King’s views certainly should not be taken as being anti-Marshall. King had, in fact, made a similar determination as to the appropriateness of his own field command. Throughout 1943, Secretary of the Navy Knox repeatedly urged King to take personal command of the Pacific Fleet and win some glorious naval triumph. King thought that was “the craziest idea,” for exactly the same reason he now opposed the switch in roles between Marshall and Eisenhower. “Don’t you understand,” King told Knox, “you can’t shift the fellow who is working up that command? To try to send me over there to take command in the field is absolutely wrong in every way.”45
The next morning, Roosevelt spoke generally about the Overlord command with Eisenhower, who on the basis of King’s remarks the previous evening thought he should be packing his bags for Washington. FDR was as cagey as ever in not tipping his hand, but Ike suddenly realized that the Overlord position was indeed “a point of intense official and public interest back home.” Roosevelt noted, however, that he “dreaded the thought of losing M
arshall from Washington,” before the historian in him added, “You and I know the name of the Chief of Staff in the Civil War, but few Americans outside the profession do.”46
On then to Cairo, where the Americans and British were supposed to perfect a united front with which to greet Stalin in Teheran. Instead, the Cairo Conference proved to be more unsettling than most.
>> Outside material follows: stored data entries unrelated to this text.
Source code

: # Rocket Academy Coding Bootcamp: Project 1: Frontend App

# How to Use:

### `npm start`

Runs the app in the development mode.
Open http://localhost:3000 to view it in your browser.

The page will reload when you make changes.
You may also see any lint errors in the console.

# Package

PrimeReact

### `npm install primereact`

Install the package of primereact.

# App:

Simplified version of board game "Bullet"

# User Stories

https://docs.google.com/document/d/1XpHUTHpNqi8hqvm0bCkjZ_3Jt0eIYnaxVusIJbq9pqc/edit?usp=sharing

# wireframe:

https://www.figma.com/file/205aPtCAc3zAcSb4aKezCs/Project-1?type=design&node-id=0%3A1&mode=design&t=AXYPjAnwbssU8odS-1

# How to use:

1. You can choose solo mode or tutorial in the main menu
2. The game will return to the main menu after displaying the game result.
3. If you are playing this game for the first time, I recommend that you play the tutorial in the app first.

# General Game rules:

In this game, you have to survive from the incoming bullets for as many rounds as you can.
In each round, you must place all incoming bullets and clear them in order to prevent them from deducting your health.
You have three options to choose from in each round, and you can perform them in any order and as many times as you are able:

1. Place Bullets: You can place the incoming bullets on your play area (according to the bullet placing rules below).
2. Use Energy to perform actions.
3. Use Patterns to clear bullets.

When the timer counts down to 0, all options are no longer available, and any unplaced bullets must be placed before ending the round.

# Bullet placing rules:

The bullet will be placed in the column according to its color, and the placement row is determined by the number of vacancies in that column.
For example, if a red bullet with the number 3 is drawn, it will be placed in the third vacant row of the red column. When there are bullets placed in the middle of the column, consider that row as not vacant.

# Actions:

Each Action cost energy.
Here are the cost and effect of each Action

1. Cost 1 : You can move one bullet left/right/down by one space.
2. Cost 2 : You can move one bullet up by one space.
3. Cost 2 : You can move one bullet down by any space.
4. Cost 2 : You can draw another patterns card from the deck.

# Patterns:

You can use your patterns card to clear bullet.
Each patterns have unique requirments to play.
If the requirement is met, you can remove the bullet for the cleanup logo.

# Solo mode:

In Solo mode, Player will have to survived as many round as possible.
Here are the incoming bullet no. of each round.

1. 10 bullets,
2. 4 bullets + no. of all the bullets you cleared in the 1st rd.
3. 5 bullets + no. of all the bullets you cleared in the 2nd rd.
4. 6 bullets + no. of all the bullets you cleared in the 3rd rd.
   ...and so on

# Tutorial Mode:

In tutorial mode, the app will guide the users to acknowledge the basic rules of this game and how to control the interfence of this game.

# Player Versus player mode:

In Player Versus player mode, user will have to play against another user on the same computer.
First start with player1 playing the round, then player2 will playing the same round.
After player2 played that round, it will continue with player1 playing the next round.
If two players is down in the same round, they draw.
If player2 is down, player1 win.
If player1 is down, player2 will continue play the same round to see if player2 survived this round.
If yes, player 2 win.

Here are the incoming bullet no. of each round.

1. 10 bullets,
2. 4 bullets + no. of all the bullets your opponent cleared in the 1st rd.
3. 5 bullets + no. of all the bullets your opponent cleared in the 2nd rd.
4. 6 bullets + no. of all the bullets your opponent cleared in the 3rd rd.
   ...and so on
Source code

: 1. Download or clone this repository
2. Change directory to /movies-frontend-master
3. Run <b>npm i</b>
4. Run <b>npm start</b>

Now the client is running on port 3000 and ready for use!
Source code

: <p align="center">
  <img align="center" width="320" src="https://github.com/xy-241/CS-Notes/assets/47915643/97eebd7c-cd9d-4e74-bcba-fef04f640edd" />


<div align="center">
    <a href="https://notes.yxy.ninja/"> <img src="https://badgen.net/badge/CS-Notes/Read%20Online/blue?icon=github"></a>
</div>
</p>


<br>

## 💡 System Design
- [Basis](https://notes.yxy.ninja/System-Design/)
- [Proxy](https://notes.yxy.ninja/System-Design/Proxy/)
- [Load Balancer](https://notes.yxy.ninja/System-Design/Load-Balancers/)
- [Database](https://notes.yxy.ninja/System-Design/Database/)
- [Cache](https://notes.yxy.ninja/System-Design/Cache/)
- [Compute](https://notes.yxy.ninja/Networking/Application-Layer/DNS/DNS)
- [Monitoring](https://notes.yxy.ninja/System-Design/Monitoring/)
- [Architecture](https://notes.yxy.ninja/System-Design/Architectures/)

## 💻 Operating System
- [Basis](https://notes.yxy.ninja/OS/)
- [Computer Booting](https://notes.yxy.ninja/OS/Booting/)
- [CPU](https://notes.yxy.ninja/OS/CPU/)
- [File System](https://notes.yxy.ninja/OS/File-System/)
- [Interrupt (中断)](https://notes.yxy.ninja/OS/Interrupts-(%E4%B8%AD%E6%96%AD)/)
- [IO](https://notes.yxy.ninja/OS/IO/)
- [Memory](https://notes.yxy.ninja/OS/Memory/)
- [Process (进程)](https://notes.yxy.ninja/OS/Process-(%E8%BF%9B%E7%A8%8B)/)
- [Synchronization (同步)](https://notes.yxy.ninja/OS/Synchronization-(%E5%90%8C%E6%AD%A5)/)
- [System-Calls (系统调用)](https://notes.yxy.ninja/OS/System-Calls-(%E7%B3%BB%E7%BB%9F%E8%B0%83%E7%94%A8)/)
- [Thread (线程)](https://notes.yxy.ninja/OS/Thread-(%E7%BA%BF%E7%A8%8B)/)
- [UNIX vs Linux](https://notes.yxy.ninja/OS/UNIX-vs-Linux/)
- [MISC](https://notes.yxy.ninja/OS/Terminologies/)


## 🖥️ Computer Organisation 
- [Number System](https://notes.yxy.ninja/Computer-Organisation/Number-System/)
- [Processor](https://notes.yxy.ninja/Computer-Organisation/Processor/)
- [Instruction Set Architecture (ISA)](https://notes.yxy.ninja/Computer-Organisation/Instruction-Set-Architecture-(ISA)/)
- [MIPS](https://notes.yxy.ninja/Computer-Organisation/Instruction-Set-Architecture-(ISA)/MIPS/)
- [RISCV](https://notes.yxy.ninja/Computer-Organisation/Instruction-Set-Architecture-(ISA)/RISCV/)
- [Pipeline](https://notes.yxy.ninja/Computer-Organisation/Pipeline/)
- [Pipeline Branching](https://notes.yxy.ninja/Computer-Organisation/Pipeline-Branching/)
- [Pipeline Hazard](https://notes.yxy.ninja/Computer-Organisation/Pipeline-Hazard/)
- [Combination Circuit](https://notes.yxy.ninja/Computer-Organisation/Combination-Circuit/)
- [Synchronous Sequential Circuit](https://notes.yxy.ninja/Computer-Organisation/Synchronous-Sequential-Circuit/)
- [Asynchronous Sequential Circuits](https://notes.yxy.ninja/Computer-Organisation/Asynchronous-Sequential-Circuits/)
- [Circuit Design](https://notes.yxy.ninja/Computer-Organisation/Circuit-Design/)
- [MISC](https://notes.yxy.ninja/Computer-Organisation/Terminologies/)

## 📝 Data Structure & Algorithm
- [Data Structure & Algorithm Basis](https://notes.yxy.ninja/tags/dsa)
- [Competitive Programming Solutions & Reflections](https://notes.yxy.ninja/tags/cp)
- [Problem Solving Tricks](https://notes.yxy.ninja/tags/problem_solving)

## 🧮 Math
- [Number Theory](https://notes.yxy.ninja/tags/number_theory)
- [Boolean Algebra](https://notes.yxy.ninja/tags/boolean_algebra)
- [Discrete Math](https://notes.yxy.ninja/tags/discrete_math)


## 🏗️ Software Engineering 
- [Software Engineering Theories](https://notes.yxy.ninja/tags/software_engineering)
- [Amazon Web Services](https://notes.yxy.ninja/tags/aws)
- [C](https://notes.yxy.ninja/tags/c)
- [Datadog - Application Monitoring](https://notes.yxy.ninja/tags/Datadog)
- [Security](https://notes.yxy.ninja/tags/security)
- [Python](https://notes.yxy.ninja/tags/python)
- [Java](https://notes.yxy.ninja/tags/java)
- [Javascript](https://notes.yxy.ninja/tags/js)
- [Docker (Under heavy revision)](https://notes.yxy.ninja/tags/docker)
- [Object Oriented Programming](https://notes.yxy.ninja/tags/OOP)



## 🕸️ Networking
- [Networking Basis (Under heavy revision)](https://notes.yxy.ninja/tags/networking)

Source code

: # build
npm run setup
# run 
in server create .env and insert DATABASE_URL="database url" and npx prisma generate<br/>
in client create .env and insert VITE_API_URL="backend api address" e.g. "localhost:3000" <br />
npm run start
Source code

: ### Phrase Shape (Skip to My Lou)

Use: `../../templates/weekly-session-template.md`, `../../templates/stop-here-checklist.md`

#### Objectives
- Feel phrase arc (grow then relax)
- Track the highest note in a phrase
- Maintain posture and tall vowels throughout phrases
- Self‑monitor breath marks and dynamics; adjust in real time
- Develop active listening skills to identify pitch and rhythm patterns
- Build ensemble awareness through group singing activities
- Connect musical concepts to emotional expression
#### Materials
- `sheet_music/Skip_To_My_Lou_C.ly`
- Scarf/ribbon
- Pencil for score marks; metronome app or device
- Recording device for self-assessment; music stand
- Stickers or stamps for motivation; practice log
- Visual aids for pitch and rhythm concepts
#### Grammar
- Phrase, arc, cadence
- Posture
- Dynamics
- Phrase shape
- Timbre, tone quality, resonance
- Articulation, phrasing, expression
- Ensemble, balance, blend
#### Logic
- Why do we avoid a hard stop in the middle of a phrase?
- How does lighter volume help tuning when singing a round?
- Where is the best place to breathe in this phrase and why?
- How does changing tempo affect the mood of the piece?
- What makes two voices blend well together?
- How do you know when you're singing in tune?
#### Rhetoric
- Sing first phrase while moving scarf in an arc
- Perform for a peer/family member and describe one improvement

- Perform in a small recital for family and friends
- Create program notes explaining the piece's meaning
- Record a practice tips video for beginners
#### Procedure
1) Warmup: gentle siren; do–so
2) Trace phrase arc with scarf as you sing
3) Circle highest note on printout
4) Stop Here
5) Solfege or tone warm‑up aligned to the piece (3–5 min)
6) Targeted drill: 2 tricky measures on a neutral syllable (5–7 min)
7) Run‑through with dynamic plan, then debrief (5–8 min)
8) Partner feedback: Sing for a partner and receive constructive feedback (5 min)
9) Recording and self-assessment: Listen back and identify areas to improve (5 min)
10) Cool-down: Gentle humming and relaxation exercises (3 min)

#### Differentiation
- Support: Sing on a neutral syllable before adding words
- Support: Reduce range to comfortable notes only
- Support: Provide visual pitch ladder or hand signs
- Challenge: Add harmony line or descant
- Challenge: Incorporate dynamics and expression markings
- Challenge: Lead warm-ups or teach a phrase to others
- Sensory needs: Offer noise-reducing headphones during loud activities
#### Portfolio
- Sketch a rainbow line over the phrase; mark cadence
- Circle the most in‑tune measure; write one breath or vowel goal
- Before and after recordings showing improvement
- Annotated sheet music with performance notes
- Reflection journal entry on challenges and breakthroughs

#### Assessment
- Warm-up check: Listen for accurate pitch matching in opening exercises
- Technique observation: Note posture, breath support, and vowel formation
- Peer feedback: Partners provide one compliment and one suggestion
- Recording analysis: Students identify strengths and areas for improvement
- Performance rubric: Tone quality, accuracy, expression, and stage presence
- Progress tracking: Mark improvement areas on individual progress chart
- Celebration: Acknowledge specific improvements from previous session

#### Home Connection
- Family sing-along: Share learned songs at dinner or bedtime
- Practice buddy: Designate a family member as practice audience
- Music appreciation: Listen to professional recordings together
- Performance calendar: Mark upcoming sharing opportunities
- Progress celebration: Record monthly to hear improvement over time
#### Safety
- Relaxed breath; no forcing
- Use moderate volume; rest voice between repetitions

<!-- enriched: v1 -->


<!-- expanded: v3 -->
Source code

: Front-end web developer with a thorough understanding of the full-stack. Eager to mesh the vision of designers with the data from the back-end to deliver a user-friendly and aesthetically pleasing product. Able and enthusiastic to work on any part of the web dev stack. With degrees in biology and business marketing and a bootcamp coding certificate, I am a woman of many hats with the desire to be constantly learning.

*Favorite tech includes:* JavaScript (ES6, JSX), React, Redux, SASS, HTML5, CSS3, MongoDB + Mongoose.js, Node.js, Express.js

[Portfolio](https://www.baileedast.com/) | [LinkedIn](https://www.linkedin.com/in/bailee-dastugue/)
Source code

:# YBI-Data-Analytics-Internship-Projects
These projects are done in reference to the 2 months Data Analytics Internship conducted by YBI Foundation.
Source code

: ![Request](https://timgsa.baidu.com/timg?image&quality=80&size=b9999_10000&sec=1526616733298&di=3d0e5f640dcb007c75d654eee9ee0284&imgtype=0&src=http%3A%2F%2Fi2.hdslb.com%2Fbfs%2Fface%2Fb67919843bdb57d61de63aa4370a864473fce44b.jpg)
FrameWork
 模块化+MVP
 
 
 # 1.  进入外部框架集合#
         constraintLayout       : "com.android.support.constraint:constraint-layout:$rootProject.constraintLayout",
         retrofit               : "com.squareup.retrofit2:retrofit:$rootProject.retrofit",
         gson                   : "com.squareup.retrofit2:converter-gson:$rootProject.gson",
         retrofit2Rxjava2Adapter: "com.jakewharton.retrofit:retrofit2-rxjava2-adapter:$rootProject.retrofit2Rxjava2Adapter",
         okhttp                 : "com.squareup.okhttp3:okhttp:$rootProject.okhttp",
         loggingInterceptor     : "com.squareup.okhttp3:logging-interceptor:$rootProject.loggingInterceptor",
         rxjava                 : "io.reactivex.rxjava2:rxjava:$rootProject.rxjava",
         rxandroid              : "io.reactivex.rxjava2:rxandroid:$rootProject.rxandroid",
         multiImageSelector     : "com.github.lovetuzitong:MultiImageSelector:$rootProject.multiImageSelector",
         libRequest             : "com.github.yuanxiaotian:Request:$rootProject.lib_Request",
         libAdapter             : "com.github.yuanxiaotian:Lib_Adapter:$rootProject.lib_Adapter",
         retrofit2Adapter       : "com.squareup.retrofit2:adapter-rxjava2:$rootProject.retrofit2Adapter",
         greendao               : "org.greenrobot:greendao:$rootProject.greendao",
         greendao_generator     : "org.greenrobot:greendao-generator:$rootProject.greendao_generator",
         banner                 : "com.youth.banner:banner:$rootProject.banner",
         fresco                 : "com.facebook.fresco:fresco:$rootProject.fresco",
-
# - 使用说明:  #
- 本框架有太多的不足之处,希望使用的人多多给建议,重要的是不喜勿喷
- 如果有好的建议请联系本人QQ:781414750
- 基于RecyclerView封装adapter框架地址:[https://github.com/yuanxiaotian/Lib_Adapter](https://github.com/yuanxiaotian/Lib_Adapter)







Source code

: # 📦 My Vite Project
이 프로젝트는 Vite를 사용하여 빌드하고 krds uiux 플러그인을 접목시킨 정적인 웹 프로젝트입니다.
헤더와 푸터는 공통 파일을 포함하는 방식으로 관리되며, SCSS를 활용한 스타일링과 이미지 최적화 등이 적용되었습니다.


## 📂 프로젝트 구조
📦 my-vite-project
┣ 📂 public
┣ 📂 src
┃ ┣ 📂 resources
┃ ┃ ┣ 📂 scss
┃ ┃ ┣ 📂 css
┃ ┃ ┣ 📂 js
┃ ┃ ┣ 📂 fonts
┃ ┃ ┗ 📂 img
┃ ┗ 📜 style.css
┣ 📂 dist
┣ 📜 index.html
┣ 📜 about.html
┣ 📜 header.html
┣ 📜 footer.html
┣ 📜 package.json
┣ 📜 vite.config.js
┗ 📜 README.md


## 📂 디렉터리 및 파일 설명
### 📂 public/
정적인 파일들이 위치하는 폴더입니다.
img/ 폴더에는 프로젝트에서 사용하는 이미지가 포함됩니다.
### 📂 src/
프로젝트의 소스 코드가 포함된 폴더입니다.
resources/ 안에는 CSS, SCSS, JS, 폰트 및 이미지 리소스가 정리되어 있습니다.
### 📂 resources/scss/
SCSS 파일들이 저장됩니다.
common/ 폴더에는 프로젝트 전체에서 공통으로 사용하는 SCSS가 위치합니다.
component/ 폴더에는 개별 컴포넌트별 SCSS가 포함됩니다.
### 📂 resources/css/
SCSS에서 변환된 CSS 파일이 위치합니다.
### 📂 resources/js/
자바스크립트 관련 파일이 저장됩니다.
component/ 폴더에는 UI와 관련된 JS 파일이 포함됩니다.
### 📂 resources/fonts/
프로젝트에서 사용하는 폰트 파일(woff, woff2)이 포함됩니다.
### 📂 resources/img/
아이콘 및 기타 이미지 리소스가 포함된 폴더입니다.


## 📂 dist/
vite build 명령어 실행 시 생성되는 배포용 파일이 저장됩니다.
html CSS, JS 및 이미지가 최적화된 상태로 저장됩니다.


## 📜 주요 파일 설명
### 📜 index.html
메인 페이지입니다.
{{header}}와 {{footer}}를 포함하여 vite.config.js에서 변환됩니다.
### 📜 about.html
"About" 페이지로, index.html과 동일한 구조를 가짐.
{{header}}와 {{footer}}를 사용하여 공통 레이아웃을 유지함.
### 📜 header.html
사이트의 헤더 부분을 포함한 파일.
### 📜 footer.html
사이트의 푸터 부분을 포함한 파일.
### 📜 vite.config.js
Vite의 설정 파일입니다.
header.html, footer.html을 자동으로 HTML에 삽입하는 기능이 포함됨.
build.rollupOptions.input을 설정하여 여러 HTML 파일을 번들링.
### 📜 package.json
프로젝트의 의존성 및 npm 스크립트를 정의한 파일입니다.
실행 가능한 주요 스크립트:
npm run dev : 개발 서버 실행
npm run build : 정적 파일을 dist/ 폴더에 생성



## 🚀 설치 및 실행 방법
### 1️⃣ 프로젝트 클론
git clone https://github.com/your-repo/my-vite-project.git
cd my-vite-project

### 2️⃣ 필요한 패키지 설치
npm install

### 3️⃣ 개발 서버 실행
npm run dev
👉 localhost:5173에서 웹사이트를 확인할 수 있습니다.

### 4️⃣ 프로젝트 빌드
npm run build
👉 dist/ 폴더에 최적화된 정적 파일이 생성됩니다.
King and Brooke got into a terrible row over the proverbial issue of landing craft—this time, whether they should be diverted to the usual British interests in the Aegean or to the Bay of Bengal, where King was championing an invasion of the Andaman Islands as a step toward retaking Rangoon. Incredibly, Churchill was still talking about Rhodes, despite the fact that in Leahy’s words, “the American Chiefs had rejected this idea completely weeks before, but the Prime Minister was not easily discouraged.”47
Added to the mix was the presence in Cairo of Generalissimo and Madame Chiang Kai-shek. China, like the Soviet Union, was often the forgotten ally in the war. The British seemed less interested in China, but Roosevelt and the American Joint Chiefs recognized that chaotic, disorganized, and barely manageable though it was, China had several million men under arms and was drawing considerable resources away from Japan just as the Soviet Union was draining German resources. And at this point in the war, there was significant support among Leahy, King, and Nimitz for the idea that Japan would ultimately be attacked from land bases in China.
With little resolved at Cairo, the American delegation flew east to Teheran on the morning of November 27, after waiting three hours for a clingy early fog to dissipate. Roosevelt’s party had intended to stay at the American Legation in downtown Teheran, but Stalin’s delegation reported rumors of an assassination attempt on the president and invited his party to stay at the Soviet compound two miles away instead. Dubious about eavesdropping, Roosevelt nevertheless agreed, and while a formal motorcade distracted attention, Roosevelt, Hopkins, Leahy, and a lone Secret Service driver raced along back roads and arrived at the Soviet compound before the official caravan. The Russian guards were so strict that they stopped everybody to examine their passes. The Americans were advised to stop immediately if challenged and only King seems to have been upset by the less-than-normal questioning of just who he might be.